Stored data
================================

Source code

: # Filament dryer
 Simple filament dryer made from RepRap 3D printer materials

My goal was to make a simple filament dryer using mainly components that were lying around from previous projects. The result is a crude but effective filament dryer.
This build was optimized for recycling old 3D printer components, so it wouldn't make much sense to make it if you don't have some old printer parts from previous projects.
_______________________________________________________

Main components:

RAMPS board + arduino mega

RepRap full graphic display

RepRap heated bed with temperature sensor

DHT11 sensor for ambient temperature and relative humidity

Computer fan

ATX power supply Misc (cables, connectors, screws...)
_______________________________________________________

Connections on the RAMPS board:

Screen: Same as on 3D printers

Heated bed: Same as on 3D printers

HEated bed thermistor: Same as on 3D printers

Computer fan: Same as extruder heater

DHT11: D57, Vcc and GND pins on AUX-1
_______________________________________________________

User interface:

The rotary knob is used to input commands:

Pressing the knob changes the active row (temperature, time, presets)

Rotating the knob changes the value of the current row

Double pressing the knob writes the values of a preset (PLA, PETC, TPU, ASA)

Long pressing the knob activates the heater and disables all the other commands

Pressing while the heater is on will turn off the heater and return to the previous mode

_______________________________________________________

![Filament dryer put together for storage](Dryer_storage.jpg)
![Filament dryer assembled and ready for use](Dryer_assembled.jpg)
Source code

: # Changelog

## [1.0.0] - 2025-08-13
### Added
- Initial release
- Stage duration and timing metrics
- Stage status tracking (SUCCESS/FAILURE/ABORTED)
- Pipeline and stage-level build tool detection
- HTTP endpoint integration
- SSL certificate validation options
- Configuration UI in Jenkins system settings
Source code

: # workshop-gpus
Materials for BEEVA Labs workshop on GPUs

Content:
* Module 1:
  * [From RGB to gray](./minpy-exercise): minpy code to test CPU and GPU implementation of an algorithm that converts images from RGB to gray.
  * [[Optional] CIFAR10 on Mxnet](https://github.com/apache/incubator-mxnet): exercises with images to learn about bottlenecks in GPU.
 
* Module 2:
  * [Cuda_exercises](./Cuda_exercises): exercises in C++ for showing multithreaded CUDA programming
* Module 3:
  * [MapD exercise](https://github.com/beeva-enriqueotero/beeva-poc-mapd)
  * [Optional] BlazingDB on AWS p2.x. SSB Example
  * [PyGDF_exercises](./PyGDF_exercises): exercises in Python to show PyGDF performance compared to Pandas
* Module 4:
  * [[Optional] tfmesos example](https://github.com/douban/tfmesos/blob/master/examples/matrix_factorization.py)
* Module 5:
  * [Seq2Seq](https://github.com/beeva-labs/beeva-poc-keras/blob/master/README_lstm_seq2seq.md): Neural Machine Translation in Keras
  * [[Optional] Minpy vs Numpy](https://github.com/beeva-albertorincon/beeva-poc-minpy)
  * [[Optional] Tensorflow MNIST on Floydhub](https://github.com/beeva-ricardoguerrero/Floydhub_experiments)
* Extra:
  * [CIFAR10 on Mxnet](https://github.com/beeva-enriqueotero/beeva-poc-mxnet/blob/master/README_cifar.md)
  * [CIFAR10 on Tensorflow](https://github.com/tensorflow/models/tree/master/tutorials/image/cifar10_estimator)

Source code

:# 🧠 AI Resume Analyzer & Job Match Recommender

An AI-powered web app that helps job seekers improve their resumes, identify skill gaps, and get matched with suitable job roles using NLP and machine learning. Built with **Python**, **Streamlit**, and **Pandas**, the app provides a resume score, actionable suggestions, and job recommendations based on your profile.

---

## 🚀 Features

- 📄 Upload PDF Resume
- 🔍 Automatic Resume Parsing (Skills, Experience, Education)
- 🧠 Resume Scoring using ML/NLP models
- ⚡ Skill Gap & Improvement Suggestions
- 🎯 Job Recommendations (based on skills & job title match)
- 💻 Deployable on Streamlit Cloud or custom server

================================

## ASSIGNMENT:
Every line with "https" in it should be copied from the entries above.

## EXERCISE RESPONSE:
  * [[Optional] CIFAR10 on Mxnet](https://github.com/apache/incubator-mxnet): exercises with images to learn about bottlenecks in GPU.
  * [MapD exercise](https://github.com/beeva-enriqueotero/beeva-poc-mapd)
  * [[Optional] tfmesos example](https://github.com/douban/tfmesos/blob/master/examples/matrix_factorization.py)
  * [Seq2Seq](https://github.com/beeva-labs/beeva-poc-keras/blob/master/README_lstm_seq2seq.md): Neural Machine Translation in Keras
  * [[Optional] Minpy vs Numpy](https://github.com/beeva-albertorincon/beeva-poc-minpy)
  * [[Optional] Tensorflow MNIST on Floydhub](https://github.com/beeva-ricardoguerrero/Floydhub_experiments)
  * [CIFAR10 on Mxnet](https://github.com/beeva-enriqueotero/beeva-poc-mxnet/blob/master/README_cifar.md)
  * [CIFAR10 on Tensorflow](https://github.com/tensorflow/models/tree/master/tutorials/image/cifar10_estimator)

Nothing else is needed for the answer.